El párrafo final, tras cumplir el cometido de una reseña que más bien luce cual digresión en la crónica de un instante histórico, no puede ser más elocuente de la sensibilidad especial del crítico: “Al salir del cine la ciudad revelaba súbitamente su dolorosa conciencia: Camilo no estaba entre nosotros. La ciudad silenciosa llevaba difícilmente su decepción. Esa noche no pude hacer la crítica” (p. 119).

Vigón murió muy pronto, en abril de 1960, víctima de una crisis mal atendida de la brucelosis que lo afectaba por años. Sus colegas de Revolución publicaron de manera póstuma su crítica dedicada al Orfeo negro de Marcel Camus, donde aparece cristalino lo que Vigón pensaba debía ser el cine. En ese texto se adivina el ensayista que pudo ser, el teórico que nos perdimos, el maestro que ya era.

Al poner en discusión la idea del cine que ofrece Los 400 golpes de Truffaut con la de este filme francés de prestigio dudoso —no obstante su Palma de Oro en Cannes—, Vigón dice del primero: “Al espectador se ofrece entonces un raro ejemplo de lo que puede ser la belleza plástica específica del cine, belleza que participa, no de la simple reproducción de una realidad bella, sino de formas, de movimientos, de duraciones.”

A seguidas, advierte de las fórmulas tentadoras que Orfeo negro —cuya anécdota acontece en un Brasil enfebrecido y sensual— ofrece para los modos de mirar la realidad latinoamericana que se ensaya en los cines de nuestros países: “Estoy seguro que muchos en Cuba, viendo este filme, se habrán frotado las manos creyendo descubrir un filón a explotar para el cine nacional” (p. 156). Me imagino qué hubiera escrito, apenas tres años después, al ver el romanticismo idealizado y superficial de Soy Cuba.

Varios colegas y amigos lloraron su muerte. En Revolución se publicaron un puñado de textos para recordarlo. Jaime Soriano lo calificó como “el mejor de todos nosotros” y Pablo Armando Fernández le dedicó su “Llanto por la muerte de Ricardo Vigón”.

En el primer aniversario de su fallecimiento, en 1961, se libra la convocatoria al concurso Ricardo Vigón para cortometrajes experimentales, que por sugerencia de Humberto Arenal sería de alcance latinoamericano.
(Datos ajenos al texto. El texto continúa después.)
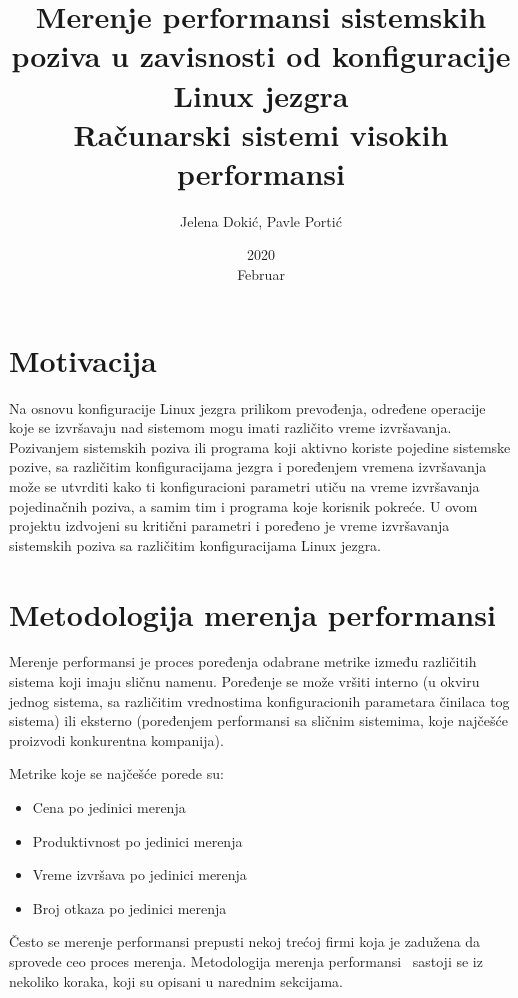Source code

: \documentclass[12pt]{report}
\title{\textbf{Merenje performansi sistemskih poziva u zavisnosti od konfiguracije Linux jezgra} \protect\\ Računarski sistemi visokih performansi}
\date{2020\\ Februar}
\author{Jelena Dokić, Pavle Portić}
\newcommand\frontmatter{
    \cleardoublepage{}
    \pagenumbering{Roman}
    \setlength{\parskip}{0pt}
}
\newcommand\mainmatter{
    \cleardoublepage{}
    \pagenumbering{arabic}
    \setlength{\parskip}{2mm}
    \titleformat{\chapter}{\normalfont\Large\bf\sffamily\raggedleft}{\thechapter.}{12pt}{}
}
\begin{document}
\maketitle
\frontmatter{}

\renewcommand{\MakeUppercase}[1]{#1}
\tableofcontents
\mainmatter{}

\chapter{Motivacija}
Na osnovu konfiguracije Linux jezgra prilikom prevođenja, određene operacije koje se izvršavaju nad sistemom mogu imati različito vreme izvršavanja. Pozivanjem sistemskih poziva ili programa koji aktivno koriste pojedine sistemske pozive, sa različitim konfiguracijama jezgra i poređenjem vremena izvršavanja može se utvrditi kako ti konfiguracioni parametri utiču na vreme izvršavanja pojedinačnih poziva, a samim tim i programa koje korisnik pokreće. U ovom projektu izdvojeni su kritični parametri i poređeno je vreme izvršavanja sistemskih poziva sa različitim konfiguracijama Linux jezgra.

\chapter{Metodologija merenja performansi}
Merenje performansi je proces poređenja odabrane metrike između različitih sistema koji imaju sličnu namenu. Poređenje se može vršiti interno (u okviru jednog sistema, sa različitim vrednostima konfiguracionih parametara činilaca tog sistema) ili eksterno (poređenjem performansi sa sličnim sistemima, koje najčešće proizvodi konkurentna kompanija).

Metrike koje se najčešće porede su:
\begin{samepage}
    \begin{itemize}
        \item Cena po jedinici merenja
        \item Produktivnost po jedinici merenja
        \item Vreme izvršava po jedinici merenja
        \item Broj otkaza po jedinici merenja
    \end{itemize}
\end{samepage}

Često se merenje performansi prepusti nekoj trećoj firmi koja je zadužena da sprovede ceo proces merenja. Metodologija merenja performansi~\cite{methodology} sastoji se iz nekoliko koraka, koji su opisani u narednim sekcijama.
\end{document}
De este no se volvieron a tener noticias. Corría el mes de abril y en apenas semanas se sucedió el conflicto sobre PM, seguido del cierre de Lunes de Revolución

Decía que no se volvieron a tener noticias… hasta ahora. Los textos de Ricardo Vigón llegan al presente y acaban siendo útiles, porque siempre lo fueron. Se hace inevitable calificarlo como un compañero de ruta de los críticos de cine cubanos. Un colega delicioso e inolvidable.